What is the difference between 'accurate' and 'precise' ?
If there is a difference, can you give an example of
a number that is accurate but not precise
a number that is precise but not accurate
a number that is both accurate and precise
Thanks!
Precision refers to how much information is conveyed by a number (in terms of number of digits) whereas accuracy is a measure of "correctness".
Let's take the π approximation 22/7, for our purposes, 3.142857143.
For your specific questions:
a number that is accurate but not precise: 3.14. That's certainly accurate in terms of closeness, given the precision available. There is no other number with three significant digits that is closer to the target (both 3.13 and 3.15 are further away from the real value).
a number that is precise but not accurate: 99999.12345678901234567890. That's much more precise since it conveys more information. Unfortunately its accuracy is way off since it's nowhere near the target value.

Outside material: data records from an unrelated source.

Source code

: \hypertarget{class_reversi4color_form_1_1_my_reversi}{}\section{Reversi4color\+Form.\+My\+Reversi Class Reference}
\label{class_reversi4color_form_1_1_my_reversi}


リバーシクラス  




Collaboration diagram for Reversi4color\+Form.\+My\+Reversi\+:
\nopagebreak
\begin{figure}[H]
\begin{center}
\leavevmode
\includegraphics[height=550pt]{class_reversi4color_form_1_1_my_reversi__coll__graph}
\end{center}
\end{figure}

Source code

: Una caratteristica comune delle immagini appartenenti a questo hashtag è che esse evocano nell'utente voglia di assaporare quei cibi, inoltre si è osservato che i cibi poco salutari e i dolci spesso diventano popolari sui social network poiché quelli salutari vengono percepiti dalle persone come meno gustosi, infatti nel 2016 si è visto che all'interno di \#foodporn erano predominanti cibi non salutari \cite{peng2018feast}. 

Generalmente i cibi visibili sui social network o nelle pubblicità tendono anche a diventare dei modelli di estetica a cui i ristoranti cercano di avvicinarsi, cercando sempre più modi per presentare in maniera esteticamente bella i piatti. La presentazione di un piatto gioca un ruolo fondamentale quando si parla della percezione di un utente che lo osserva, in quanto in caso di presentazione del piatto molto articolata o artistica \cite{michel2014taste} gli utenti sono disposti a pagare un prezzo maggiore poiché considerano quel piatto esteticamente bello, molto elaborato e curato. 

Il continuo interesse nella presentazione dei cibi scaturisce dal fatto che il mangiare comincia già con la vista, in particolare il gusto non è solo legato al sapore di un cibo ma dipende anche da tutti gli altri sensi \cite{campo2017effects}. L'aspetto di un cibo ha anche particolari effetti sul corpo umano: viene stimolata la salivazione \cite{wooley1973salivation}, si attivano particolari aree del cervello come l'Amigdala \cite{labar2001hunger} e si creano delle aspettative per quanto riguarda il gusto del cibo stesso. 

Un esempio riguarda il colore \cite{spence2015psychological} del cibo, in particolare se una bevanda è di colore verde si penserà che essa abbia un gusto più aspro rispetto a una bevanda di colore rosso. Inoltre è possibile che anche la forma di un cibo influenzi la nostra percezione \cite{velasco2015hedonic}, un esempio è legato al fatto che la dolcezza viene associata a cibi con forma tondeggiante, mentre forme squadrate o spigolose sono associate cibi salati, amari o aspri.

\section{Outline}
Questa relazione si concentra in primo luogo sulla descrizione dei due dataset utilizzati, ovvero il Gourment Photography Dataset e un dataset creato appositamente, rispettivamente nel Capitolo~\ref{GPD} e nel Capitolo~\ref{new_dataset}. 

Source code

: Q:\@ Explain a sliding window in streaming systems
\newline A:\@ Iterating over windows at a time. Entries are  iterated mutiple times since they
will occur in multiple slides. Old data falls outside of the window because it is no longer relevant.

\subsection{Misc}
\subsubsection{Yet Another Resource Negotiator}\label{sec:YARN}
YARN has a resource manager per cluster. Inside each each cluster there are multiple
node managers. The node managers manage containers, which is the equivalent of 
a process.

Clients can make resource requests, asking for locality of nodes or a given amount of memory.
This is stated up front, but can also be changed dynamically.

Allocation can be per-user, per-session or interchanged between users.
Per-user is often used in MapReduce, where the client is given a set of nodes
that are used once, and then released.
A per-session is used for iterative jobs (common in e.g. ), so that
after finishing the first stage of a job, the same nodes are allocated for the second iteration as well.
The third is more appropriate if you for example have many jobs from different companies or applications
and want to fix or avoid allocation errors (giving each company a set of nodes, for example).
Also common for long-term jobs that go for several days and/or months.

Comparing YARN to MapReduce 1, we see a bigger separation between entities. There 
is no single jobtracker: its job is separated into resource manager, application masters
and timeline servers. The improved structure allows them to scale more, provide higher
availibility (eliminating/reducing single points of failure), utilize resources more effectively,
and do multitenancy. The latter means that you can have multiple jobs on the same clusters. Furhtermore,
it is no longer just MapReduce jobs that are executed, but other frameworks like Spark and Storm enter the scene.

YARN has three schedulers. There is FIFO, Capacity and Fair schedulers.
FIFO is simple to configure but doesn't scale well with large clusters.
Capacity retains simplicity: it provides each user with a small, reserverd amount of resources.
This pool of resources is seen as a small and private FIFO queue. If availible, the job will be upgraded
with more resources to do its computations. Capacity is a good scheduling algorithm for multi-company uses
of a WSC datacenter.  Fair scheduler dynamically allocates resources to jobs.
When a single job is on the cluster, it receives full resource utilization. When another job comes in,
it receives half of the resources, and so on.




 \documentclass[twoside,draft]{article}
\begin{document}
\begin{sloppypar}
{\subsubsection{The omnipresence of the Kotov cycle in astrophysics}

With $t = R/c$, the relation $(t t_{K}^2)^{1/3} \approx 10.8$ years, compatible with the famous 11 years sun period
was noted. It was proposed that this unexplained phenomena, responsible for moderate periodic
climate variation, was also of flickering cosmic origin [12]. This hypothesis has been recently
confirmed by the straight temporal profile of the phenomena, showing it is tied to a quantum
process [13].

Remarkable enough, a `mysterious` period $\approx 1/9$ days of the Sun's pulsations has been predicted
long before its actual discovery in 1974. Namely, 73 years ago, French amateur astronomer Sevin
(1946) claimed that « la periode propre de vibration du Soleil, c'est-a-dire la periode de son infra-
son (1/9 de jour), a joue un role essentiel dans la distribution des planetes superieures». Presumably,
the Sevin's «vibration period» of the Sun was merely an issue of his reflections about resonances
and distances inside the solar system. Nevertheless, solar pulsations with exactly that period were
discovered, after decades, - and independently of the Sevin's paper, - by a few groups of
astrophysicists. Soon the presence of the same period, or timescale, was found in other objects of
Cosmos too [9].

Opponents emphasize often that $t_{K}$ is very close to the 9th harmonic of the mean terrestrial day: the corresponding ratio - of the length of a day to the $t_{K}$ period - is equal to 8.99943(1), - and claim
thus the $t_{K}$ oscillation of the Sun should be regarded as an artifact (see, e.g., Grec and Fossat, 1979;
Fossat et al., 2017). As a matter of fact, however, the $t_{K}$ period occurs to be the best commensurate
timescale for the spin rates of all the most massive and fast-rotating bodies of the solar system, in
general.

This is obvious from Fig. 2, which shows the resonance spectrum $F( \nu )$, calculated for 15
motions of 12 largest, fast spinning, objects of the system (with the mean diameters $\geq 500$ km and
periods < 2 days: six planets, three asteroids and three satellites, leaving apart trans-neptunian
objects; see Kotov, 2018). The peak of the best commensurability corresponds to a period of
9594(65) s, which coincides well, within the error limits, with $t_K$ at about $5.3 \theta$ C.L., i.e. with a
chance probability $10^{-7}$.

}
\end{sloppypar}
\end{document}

a number that is both accurate and precise: 3.142857143. You can get more precise (by tacking zeros on the end) but no more accurate.
Of course, that's if the target number is actually 3.142857143. If it's 22/7, then you can get more accurate and precise, since 3.142857143 * 7 = 22.000000001. The actual decimal number for that fraction is an infinitely repeating one (in base 10):
3 . 142857 142857 142857 142857 142857 ...
and so on, so you can keep adding precision and accuracy in that representation by continuing to repeat that group of six digits. Or, you can maximise both by just using 22/7.
One way to think of it is this:
A number that is "precise" has a lot of digits. But it might not be very correct.
A number that is "accurate" is correct, but may not have a lot of digits.
Examples:
3.14 is an "accurate" approximation to Pi. But it is not very precise.
3.13198408654198 is a very "precise" approximation to Pi, but it is not accurate,
3.14159265358979 is both accurate and precise.
So precision gives a lot of information. But says nothing about how correct it is.
Accuracy says how correct the information is, but says nothing about how much information there is.
Assume the exact time right now is 13:01:03.1234
Accurate but not precise - it's 13:00 +/- 0:05
Precise but not accurate - it's 13:15:01.1425
Accurate and precise - it's 13:01:03.1234
The standard example I always heard involved a dart board:
accurate but not precise: lots of darts scattered evenly all over the dart board
precise but not accurate: lots of darts concentrated in one spot of the dart board, that is not the bull's eye
both: lots of darts concentrated in the bull's eye
Accuracy is about getting the right answer. Precision is about repeatedly getting the same answer.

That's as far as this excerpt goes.